【重要】技術情報誌『O plus E』休刊のお知らせ

随所作主HOYA(株) 流川 治

マスクブランクス

聞き手:HOYAに入られてどのようなことを最初にやられたのですか?

流川:会社に入って最初配属されたのは技術研究所の相変化型ガラスメモリーを開発するグループでした。そこでは,材料となるカルコゲナイドガラスを素子化するために,スパッター技術開発をやりました。当時スパッターは最新技術で,その導入のための研究を任されたのです。
 そのようなときに,保谷電子という会社を山梨に作ることになり,急遽そちらに行くことになりました。そこでは,半導体用のマスクブランクスの製造を行おうとしていました。そのマスクブランクスの遮光膜をスパッターで作ろうということで私に声がかかったのです。
 現在の半導体露光装置はスキャナーが主流ですが,当時はコンタクトからプロジェクションアライナーへと変わりつつありました。最初の頃のブランクスの材料というのは,窓ガラスと同じ組成のものを使っていたためフォトマスクにした場合,使用中に温度が上がりその熱膨張でウェハー上の回路パターンがずれてくるのです。それで,熱膨張が小さいガラスを作らなければいけないということで,たまたまうちの会社にはボイラーゲージ用の耐熱ガラスがあって,それを使いましょうということになったのです。
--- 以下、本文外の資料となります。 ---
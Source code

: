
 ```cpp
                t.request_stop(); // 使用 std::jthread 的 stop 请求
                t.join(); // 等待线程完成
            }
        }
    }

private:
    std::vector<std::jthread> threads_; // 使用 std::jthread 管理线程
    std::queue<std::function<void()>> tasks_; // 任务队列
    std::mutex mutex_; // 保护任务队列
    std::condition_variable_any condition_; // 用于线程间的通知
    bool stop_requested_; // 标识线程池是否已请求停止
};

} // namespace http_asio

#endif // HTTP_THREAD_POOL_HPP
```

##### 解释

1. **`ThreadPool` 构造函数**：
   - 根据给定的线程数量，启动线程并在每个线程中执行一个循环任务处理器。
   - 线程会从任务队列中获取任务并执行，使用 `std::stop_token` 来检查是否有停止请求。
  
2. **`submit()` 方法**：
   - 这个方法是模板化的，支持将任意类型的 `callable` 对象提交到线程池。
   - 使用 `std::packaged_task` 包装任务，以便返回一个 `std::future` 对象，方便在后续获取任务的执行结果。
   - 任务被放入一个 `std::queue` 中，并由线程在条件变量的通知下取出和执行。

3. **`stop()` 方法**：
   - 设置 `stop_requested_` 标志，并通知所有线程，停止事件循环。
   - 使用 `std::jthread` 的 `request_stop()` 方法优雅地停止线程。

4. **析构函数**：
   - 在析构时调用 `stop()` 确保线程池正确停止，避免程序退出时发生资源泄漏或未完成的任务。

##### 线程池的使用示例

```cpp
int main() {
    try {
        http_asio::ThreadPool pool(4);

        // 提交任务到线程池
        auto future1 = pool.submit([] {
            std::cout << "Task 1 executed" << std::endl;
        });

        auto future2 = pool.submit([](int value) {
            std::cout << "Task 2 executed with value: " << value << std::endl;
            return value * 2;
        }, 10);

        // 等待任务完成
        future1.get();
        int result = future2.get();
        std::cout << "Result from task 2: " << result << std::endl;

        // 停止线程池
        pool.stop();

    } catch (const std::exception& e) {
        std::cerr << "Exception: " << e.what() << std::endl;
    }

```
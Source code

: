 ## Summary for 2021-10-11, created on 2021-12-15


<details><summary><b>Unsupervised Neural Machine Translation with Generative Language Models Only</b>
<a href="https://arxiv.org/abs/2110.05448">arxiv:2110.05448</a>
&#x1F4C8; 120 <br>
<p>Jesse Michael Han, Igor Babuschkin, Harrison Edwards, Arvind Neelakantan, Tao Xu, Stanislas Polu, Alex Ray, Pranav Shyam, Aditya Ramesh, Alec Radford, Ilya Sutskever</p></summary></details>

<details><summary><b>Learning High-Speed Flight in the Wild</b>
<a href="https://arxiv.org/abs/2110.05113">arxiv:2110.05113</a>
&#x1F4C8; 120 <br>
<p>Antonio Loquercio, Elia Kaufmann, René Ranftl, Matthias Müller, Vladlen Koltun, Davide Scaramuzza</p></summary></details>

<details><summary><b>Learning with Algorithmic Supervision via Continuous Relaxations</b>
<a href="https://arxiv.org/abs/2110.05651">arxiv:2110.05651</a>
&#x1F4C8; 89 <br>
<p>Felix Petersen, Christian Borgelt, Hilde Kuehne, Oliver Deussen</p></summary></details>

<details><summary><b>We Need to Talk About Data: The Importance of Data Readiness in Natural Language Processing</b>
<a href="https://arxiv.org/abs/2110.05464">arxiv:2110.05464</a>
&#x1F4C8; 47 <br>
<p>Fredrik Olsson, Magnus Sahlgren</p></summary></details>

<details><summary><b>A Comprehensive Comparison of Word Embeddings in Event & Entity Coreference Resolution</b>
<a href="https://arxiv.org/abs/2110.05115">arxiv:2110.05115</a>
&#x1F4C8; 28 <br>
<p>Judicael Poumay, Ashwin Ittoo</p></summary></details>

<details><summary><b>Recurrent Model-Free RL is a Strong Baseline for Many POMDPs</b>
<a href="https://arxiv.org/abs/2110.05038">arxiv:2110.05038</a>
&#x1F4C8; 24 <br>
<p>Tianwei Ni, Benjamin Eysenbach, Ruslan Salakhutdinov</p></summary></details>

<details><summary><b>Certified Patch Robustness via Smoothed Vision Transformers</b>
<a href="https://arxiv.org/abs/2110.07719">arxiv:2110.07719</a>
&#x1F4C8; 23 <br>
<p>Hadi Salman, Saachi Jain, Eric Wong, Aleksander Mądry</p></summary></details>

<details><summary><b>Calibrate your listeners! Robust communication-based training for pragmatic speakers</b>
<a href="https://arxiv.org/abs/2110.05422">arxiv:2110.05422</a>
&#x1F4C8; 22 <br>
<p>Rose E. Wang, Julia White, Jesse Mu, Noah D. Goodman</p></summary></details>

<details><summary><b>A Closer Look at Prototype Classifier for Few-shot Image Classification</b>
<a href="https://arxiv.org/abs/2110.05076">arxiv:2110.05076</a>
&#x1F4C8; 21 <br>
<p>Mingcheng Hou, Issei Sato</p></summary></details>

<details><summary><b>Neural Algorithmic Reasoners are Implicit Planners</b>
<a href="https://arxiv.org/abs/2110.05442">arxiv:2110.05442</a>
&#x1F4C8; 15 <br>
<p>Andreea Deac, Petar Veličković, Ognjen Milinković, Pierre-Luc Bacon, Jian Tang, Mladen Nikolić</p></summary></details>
それまで耐熱ガラスは,アメリカのコーニング社からは「パイレックス」,ドイツのショット社からは「テンパックス」という商品名で出ていましたが,これらのガラスはブランクスに使えるような均質なものではありませんでした。HOYAは光学ガラスの溶解メーカであり,泡や脈理の無い均質なガラスを作ることができたため石英ガラス基板が登場するまでは,このLE-30(a:37 × 10-7 / ℃)はフォトマスク用のガラスとして世界で80%ぐらいのシェアとなりました。

聞き手:80%というのはすごいですね。

図1 スパッター1号機

流川:そこでの私の担当は,先ほどお話ししたようにスパッターによる成膜で,当時HOYAにはクリーン化技術を含めてこの種の技術は全くなく,海外から技術導入をするしか方法がありませんでした。それで導入した装置が,IBMをスピンアウトした技術者が作ったTAU Laboratoriesという会社のものでした(図1)。この装置には散々泣かされました。というのも,商社なしの直接導入であり,装置自体も高周波バイアススパッター方式で未経験のものでした。原理的には非常に良く考えられたもので,自動圧力制御システムといった当時最先端の機能も付いていたのですが,安定性が低くて全く使えませんでした。さらに,この装置のターゲット(基板へ付着させる物質の元となる金属板)は,焼結クロム板の張り合わせでしたが,このターゲットの品質が非常に低くてどうしようもなく,最終的には自分でターゲットを調達することにしました。このときは長野県の町工場の方達に非常にお世話になりました。そのようなことがあり,輸入品の装置は金輪際使わないと心に決めました(笑)。
 スパッター装置に関しては,その後低反射マクスブランクス製造の必要性から全長8mあまりの反射防止膜も連続して作ることのできるインラインスパッター装置を開発しました。この装置によるAR3膜は,開発には苦労しましたが,エッチングタイム,アンダーカット(エッチング時のマスクの下への腐食),表面反射率などの数値のバラツキが従来のものの半分以下になり,後にこの膜が基本形となりW/Wの市場シェアが70%を越す世界標準にもなりました。